::: Records shown :::
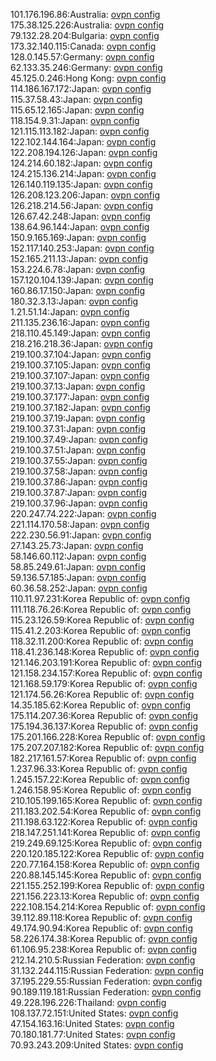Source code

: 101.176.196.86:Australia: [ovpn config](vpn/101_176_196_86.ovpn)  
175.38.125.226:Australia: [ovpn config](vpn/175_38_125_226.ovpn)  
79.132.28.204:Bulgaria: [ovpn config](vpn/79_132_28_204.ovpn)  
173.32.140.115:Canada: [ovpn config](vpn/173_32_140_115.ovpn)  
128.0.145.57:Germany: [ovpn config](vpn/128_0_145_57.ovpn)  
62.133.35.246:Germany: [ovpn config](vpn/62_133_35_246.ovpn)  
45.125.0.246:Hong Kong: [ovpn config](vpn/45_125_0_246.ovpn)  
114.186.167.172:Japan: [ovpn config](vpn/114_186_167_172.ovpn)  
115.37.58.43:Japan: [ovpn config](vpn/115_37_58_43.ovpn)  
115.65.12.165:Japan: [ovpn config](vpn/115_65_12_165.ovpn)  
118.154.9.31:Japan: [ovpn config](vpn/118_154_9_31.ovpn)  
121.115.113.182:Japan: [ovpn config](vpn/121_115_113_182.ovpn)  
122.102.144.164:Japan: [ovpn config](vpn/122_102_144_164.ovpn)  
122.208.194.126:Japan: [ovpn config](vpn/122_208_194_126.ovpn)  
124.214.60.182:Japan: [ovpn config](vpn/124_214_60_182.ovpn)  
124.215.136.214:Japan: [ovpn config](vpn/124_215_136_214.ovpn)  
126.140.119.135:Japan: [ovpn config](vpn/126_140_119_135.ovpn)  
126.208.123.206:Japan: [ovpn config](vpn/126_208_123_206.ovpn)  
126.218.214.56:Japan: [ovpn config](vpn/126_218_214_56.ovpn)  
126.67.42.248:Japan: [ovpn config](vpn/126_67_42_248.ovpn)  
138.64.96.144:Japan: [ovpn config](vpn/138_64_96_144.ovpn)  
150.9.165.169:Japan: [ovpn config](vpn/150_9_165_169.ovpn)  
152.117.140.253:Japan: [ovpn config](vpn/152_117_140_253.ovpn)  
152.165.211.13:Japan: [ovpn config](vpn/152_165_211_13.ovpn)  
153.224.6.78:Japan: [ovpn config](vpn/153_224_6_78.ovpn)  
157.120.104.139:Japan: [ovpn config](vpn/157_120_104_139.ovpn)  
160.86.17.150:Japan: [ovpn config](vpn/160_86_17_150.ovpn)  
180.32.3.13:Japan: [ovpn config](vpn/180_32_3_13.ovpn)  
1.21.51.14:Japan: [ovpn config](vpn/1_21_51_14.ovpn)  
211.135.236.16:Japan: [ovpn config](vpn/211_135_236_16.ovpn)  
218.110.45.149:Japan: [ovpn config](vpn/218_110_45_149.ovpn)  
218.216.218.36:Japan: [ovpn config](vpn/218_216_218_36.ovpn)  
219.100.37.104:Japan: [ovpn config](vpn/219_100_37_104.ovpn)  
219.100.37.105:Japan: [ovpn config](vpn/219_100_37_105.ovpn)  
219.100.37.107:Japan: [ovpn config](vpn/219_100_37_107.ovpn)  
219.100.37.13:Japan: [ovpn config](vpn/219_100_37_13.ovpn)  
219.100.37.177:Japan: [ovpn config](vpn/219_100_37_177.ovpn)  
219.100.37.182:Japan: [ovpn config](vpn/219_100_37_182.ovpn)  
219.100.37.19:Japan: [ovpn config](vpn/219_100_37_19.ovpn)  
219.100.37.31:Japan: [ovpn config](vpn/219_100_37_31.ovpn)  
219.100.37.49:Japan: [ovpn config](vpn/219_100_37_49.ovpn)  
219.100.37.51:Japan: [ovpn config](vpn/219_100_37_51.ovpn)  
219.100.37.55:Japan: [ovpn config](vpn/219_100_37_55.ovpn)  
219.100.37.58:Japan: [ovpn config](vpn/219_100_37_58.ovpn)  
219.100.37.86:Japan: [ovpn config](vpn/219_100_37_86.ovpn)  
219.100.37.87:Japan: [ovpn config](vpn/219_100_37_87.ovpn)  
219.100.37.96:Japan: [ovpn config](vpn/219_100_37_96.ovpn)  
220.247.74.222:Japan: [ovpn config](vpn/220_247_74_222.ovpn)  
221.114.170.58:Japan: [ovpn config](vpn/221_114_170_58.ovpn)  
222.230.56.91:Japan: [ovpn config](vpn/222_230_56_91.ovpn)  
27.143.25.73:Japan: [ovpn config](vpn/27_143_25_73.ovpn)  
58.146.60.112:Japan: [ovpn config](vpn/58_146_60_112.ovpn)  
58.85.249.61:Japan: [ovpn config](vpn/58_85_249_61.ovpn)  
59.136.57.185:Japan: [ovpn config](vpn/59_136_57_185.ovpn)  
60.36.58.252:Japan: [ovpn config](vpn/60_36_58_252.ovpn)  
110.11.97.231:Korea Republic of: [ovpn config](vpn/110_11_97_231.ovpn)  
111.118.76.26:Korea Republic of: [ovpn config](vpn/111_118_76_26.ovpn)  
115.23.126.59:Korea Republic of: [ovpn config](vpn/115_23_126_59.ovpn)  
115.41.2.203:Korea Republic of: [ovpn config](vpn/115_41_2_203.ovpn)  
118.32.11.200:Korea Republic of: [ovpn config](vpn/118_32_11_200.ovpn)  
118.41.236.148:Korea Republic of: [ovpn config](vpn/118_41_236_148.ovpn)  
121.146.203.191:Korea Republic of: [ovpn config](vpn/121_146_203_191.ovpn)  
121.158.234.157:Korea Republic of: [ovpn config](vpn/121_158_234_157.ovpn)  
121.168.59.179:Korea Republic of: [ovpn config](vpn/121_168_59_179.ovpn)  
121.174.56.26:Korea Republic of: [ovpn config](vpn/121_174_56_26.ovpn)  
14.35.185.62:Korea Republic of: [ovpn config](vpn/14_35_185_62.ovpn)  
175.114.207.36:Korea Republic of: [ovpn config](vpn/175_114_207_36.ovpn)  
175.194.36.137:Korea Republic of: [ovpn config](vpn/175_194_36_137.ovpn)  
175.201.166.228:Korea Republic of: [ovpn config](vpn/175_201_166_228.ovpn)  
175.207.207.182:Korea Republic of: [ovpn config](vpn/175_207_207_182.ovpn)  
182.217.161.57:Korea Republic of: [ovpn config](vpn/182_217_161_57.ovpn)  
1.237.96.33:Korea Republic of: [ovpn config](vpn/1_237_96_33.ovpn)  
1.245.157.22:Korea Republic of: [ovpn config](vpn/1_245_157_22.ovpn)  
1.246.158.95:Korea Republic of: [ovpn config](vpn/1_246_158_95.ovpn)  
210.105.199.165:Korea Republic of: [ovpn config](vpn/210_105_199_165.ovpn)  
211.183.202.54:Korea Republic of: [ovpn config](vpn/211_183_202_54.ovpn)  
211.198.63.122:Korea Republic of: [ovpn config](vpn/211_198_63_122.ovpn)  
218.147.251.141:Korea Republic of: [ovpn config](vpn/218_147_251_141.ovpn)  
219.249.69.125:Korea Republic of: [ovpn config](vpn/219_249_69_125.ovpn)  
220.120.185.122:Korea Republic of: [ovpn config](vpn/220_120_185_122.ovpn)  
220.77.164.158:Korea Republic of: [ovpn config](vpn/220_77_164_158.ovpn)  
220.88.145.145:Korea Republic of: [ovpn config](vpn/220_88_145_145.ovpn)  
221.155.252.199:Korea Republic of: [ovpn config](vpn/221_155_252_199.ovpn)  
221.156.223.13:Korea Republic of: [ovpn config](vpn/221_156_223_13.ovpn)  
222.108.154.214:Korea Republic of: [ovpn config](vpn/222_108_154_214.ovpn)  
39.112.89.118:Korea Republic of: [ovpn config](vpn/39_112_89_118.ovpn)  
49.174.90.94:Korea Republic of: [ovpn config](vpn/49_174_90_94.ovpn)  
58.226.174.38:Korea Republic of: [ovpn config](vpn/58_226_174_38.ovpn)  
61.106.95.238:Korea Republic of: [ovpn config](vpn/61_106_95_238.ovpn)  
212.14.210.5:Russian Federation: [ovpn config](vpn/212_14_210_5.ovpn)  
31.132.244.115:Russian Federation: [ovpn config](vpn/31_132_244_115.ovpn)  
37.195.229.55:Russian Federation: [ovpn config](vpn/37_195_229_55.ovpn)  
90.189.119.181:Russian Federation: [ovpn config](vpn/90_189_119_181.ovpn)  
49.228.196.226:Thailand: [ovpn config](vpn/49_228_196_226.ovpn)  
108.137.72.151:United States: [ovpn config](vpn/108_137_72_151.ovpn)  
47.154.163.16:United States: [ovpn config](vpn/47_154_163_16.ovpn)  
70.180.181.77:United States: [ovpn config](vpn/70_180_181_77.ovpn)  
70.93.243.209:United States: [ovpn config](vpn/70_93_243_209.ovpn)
:::
::: Records shown :::
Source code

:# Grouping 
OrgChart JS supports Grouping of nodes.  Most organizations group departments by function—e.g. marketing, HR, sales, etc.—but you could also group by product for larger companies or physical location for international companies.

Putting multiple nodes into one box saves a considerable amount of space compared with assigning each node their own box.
:::
## [Task goal]
All that belongs in the answer is the run of lines above from the line containing "121.146.203.191:Korea Republic of: [ovpn" through the line containing "220.77.164.158:Korea Republic of: [ovpn", exactly as written.

## [Your solution]
121.146.203.191:Korea Republic of: [ovpn config](vpn/121_146_203_191.ovpn)  
121.158.234.157:Korea Republic of: [ovpn config](vpn/121_158_234_157.ovpn)  
121.168.59.179:Korea Republic of: [ovpn config](vpn/121_168_59_179.ovpn)  
121.174.56.26:Korea Republic of: [ovpn config](vpn/121_174_56_26.ovpn)  
14.35.185.62:Korea Republic of: [ovpn config](vpn/14_35_185_62.ovpn)  
175.114.207.36:Korea Republic of: [ovpn config](vpn/175_114_207_36.ovpn)  
175.194.36.137:Korea Republic of: [ovpn config](vpn/175_194_36_137.ovpn)  
175.201.166.228:Korea Republic of: [ovpn config](vpn/175_201_166_228.ovpn)  
175.207.207.182:Korea Republic of: [ovpn config](vpn/175_207_207_182.ovpn)  
182.217.161.57:Korea Republic of: [ovpn config](vpn/182_217_161_57.ovpn)  
1.237.96.33:Korea Republic of: [ovpn config](vpn/1_237_96_33.ovpn)  
1.245.157.22:Korea Republic of: [ovpn config](vpn/1_245_157_22.ovpn)  
1.246.158.95:Korea Republic of: [ovpn config](vpn/1_246_158_95.ovpn)  
210.105.199.165:Korea Republic of: [ovpn config](vpn/210_105_199_165.ovpn)  
211.183.202.54:Korea Republic of: [ovpn config](vpn/211_183_202_54.ovpn)  
211.198.63.122:Korea Republic of: [ovpn config](vpn/211_198_63_122.ovpn)  
218.147.251.141:Korea Republic of: [ovpn config](vpn/218_147_251_141.ovpn)  
219.249.69.125:Korea Republic of: [ovpn config](vpn/219_249_69_125.ovpn)  
220.120.185.122:Korea Republic of: [ovpn config](vpn/220_120_185_122.ovpn)  
220.77.164.158:Korea Republic of: [ovpn config](vpn/220_77_164_158.ovpn)  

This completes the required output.